Renovando a esperança em uma vacina contra o HIV

Belíssima representação da partícula viral do HIV feita em vidro pelo artista Luke Jerram.
Eu quero uma (a escultura, não o vírus, cruzes!).

No post passado eu comentei que havia saído um artigo que renovou as esperanças sobre uma vacina contra o HIV, pois então...

Cientistas americanos publicaram dia 4 desse mês na revista Nature, resultados de uma nova vacina experimental feita em macacos. A vacina foi desenvolvida contra o vírus da imunodeficiência símia (SIV), um primo do HIV que infecta primatas. A vacina desenvolvida demonstrou alta eficiência de proteção, acima de 80%, o que renovou a confiança dos cientistas de encontrar os elementos certos para uma vacina eficiente contra o HIV.

O estudo foi feito em macacos rhesus, utilizando-se uma vacina de DNA vetorizado (leia aqui pra entender o que é) com sequências de duas proteínas do SIV chamadas GagPol e Env. Os autores testaram diversas combinações de vetores (Ad35, Ad26, MVA e até DNA não vetorizado) sempre no mesmo regime de duas doses, conhecido como prime-boost, onde a primeira dose é a dose de estímulo e a segunda é um reforço. Eles vacinaram macacos rhesus e depois de seis meses verificaram se a vacina havia induzido proteção através de um desafio com SIV, ou seja, eles propositalmente injetaram vírus intraretalmente nos macacos (não deve ser muito agradável, nem pros macacos nem pra quem está fazendo as inoculações, mas é uma via mais próxima da via natural de infecção). Eles realizaram diversos desafios (até 6, pobres macacos) e após cada um deles, verificaram quantos animais foram ou não foram infectados. Assim, comparando os animais vacinados com os controles não-vacinados, eles chegaram ao percentual de >80% de proteção, em três das combinações prime-boost testadas: DNA/MVA, Ad26/MVA e MVA/Ad26.

ResearchBlogging.org
Figura retirada do artigo. O eixo y mostra a porcentagem de animais não-infectados e o eixo x o número de desafios.  Note que com apenas um desafio a maioria dos macacos controle (Sham) se tornam infectados, enquanto que aqueles vacinados com a combinação DNA/MVA, Ad26/MVA e MVA/Ad26 precisam de muito mais desafios para serem infectados (alguns continuam não-infectados mesmo ao final dos seis desafios).
Um ponto importante a salientar é que as sequências de SIV usadas na vacina eram provenientes de um uma variante de SIV chamada de SIVsm, mas o desafio foi realizado com outra variante, mais virulenta, denominada SIVmac, e mesmo assim a vacina foi protetora. Isso é importante, pois o HIV é muito variável, e é certo que as sequências contidas numa possível vacina serão de um vírus distinto daquele que um indivíduo vacinado irá “topar” durante sua vida.
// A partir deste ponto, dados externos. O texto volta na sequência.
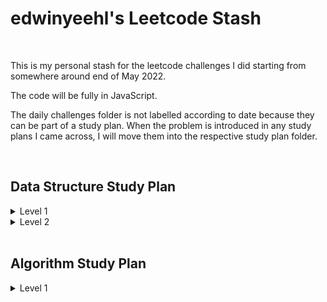 # edwinyeehl's Leetcode Stash

<br />

This is my personal stash for the leetcode challenges I did starting from somewhere around end of May 2022.

The code will be fully in JavaScript.

The daily challenges folder is not labelled according to date because they can be part of a study plan. When the problem is introduced in any study plans I came across, I will move them into the respective study plan folder.

<br />

## Data Structure Study Plan

<details>
<summary>Level 1</summary>

* [Day 1 - Contains Duplicate](./data-structure-lvl-1/contains_duplicate.js)
* [Day 1 - Maximum Subarray](./data-structure-lvl-1/maximum-subarray.js)
* [Day 2 - Two Sum](./data-structure-lvl-1/two-sum.js)
* [Day 2 - Merge Sorted Array](./data-structure-lvl-1/merge-sorted-array.js)
* [Day 3 - Intersection of Two Arrays II](./data-structure-lvl-1/intersection-of-two-arrays-ii.js)
* [Day 3 - Best Time to Buy and Sell Stock](./data-structure-lvl-1/best-time-to-buy-and-sell-stock.js)
* [Day 4 - Reshape the Matrix](./data-structure-lvl-1/reshape-the-matrix.js)
* [Day 4 - Pascal's Triangle](./data-structure-lvl-1/pascals-triangle.js)
* [Day 5 - Valid Sudoku](./data-structure-lvl-1/valid-sudoku.js)
* [Day 5 - Search a 2D Matrix](./data-structure-lvl-1/search-a-2d-matrix.js)
* [Day 6 - First Unique Character in a String](./data-structure-lvl-1/first-unique-character-in-a-string.js)
* [Day 6 - Ransom Note](./data-structure-lvl-1/ransom-note.js)
* [Day 6 - Valid Anagram](./data-structure-lvl-1/valid-anagram.js)
* [Day 7 - Linked List Cycle](./data-structure-lvl-1/linked-list-cycle.js)
* [Day 7 - Merge Two Sorted Lists](./data-structure-lvl-1/merge-two-sorted-lists.js)
* [Day 7 - Remove Linked List Elements](./data-structure-lvl-1/remove-linked-list-elements.js)
* [Day 8 - Reverse Linked List](./data-structure-lvl-1/reverse-linked-list.js)
* [Day 8 - Remove Duplicates from Sorted List](./data-structure-lvl-1/remove-duplicates-from-sorted-list.js)
* [Day 9 - Valid Parentheses](./data-structure-lvl-1/valid-parentheses.js)
* [Day 9 - Implement Queue using Stacks](./data-structure-lvl-1/implement-queue-using-stacks.js)
* [Day 10 - Binary Tree Preorder Traversal](./data-structure-lvl-1/binary-tree-preorder-traversal.js)
* [Day 10 - Binary Tree Inorder Traversal](./data-structure-lvl-1/binary-tree-inorder-traversal.js)
* [Day 10 - Binary Tree Postorder Traversal](./data-structure-lvl-1/binary-tree-postorder-traversal.js)
* [Day 11 - Binary Tree Level Order Traversal](./data-structure-lvl-1/binary-tree-level-order-traversal.js)
* [Day 11 - Maximum Depth of Binary Tree](./data-structure-lvl-1/maximum-depth-of-binary-tree.js)
* [Day 11 - Symmetric Tree](./data-structure-lvl-1/symmetric-tree.js)
* [Day 12 - Invert Binary Tree](./data-structure-lvl-1/invert-binary-tree.js)
* [Day 12 - Path Sum](./data-structure-lvl-1/path-sum.js)
* [Day 13 - Search in a Binary Search Tree](./data-structure-lvl-1/search-in-a-binary-search-tree.js)
* [Day 13 - Insert into a Binary Search Tree](./data-structure-lvl-1/insert-into-a-binary-search-tree.js)
* [Day 14 - Validate Binary Search Tree](./data-structure-lvl-1/validate-binary-search-tree.js)
* [Day 14 - Two Sum IV - Input is a BST](./data-structure-lvl-1/two-sum-iv-input-is-a-bst.js)
* [Day 14 - Lowest Common Ancestor of a Binary Search Tree](./data-structure-lvl-1/lowest-common-ancestor-of-a-binary-search-tree.js)

</details>

<details>
<summary>Level 2</summary>

* [Day 1 - Single Number](./data-structure-lvl-2/single-number.js)
* [Day 1 - Majority Element](./data-structure-lvl-2/majority-element.js)
* [Day 1 - 3Sum](./data-structure-lvl-2/3sum.js)
* [Day 2 - Sort Colors](./data-structure-lvl-2/sort-colors.js)
* [Day 2 - Merge Intervals](./data-structure-lvl-2/merge-intervals.js)
* [Day 2 - Design HashMap](./data-structure-lvl-2/design-hashmap.js)
* [Day 3 - Pascal's Triangle II](./data-structure-lvl-2/pascals-triangle-ii.js)
* [Day 3 - Rotate Image](./data-structure-lvl-2/rotate-image.js)
* [Day 3 - Spiral Matrix II](./data-structure-lvl-2/spiral-matrix-ii.js)
* [Day 4 - Search a 2D Matrix II](./data-structure-lvl-2/search-a-2d-matrix-ii.js)
* [Day 4 - Non-overlapping Intervals](./data-structure-lvl-2/non-overlapping-intervals.js)
* [Day 5 - Increasing Triplet Subsequence](./data-structure-lvl-2/increasing-triplet-subsequence.js)
* [Day 5 - Product of Array Except Self](./data-structure-lvl-2/product-of-array-except-self.js)
* [Day 5 - Subarray Sum Equals K](./data-structure-lvl-2/subarray-sum-equals-k.js)

</details>

<br />

## Algorithm Study Plan

<details>
<summary>Level 1</summary>

* [Day 1 - Binary Search](./algorithm-lvl-1/binary-search.js)
* [Day 1 - First Bad Version](./algorithm-lvl-1/first-bad-version.js)
* [Day 1 -Search Insert Position](./algorithm-lvl-1/search-insert-position.js)
* [Day 2 - Squares of a Sorted Array](./algorithm-lvl-1/squares-of-a-sorted-array.js)
* [Day 2 - Rotate Array](./algorithm-lvl-1/rotate-array.js)
* [Day 3 - Move Zeroes](./algorithm-lvl-1/move-zeroes.js)
* [Day 3 -Two Sum II - Input Array Is Sorted](./algorithm-lvl-1/two-sum-ii-input-array-is-sorted.js)
* [Day 4 - Reverse String](./algorithm-lvl-1/reverse-string.js)
* [Day 4 - Reverse Words in a String III](./algorithm-lvl-1/reverse-words-in-a-string-iii.js)
* [Day 5 - Middle of the Linked List](./algorithm-lvl-1/middle-of-the-linked-list.js)
* [Day 5 - Remove Nth Node From End of List](./algorithm-lvl-1/remove-nth-node-from-end-of-list.js)

</details>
Apesar de serem ótimas notícias, ainda precisamos ter cautela. Muitas vacinas que tiveram sucesso em primatas falharam quando testadas em humanos. Além disso, há estudos demonstrando que talvez anticorpos contra o Ad26 e Ad35 não sejam tão raros assim na espécie humana. Mesmo tendo alta eficiência de proteção, após os seis desafios, a maioria dos macacos adquiriu a infecção. Mas temos mais motivos para ter esperança. Os macacos que foram vacinados e que ficaram infectados após os desafios apresentavam uma replicação viral menor, quando comparado com o controle não vacinado, indicando que a infecção viral estava de alguma forma sendo controlada pelo sistema imune. Havia vírus infectando o macaco, mas o número de partículas virais era até 100 vezes menor do que em um macaco não vacinado. E outros sinais apontavam para um controle imune eficiente da infecção, como maiores níveis de anticorpos neutralizantes e maior número de células T (células do sistema imune) específicas contra o vírus.

Além de elucidar os parâmetros de um regime eficiente de vacinação, esse estudo também dá mais pistas sobre quais são as sequências do vírus que devem entrar na vacina. O HIV (e o SIV também) possui 15 proteínas distintas, e apesar de muita especulação sobre quais seriam as proteínas mais importantes para incluir numa vacina, nenhum estudo até o momento havia encontrado uma combinação que trouxesse uma eficiência de proteção tão alta. No caso, o estudo conclui que uma proteína essencial para haver proteção é a proteína Env, de envelope, que como o nome sugere, é uma proteína que se encontra na parte externa da partícula viral (seriam as bolinhas agrupadas em três na escultura que abre o post). A inclusão da sequência de Env na vacina testada aumentou de 29% para 80% a eficiência de proteção. Essa informação pode ser valiosa no desenvolvimento de futuras vacinas.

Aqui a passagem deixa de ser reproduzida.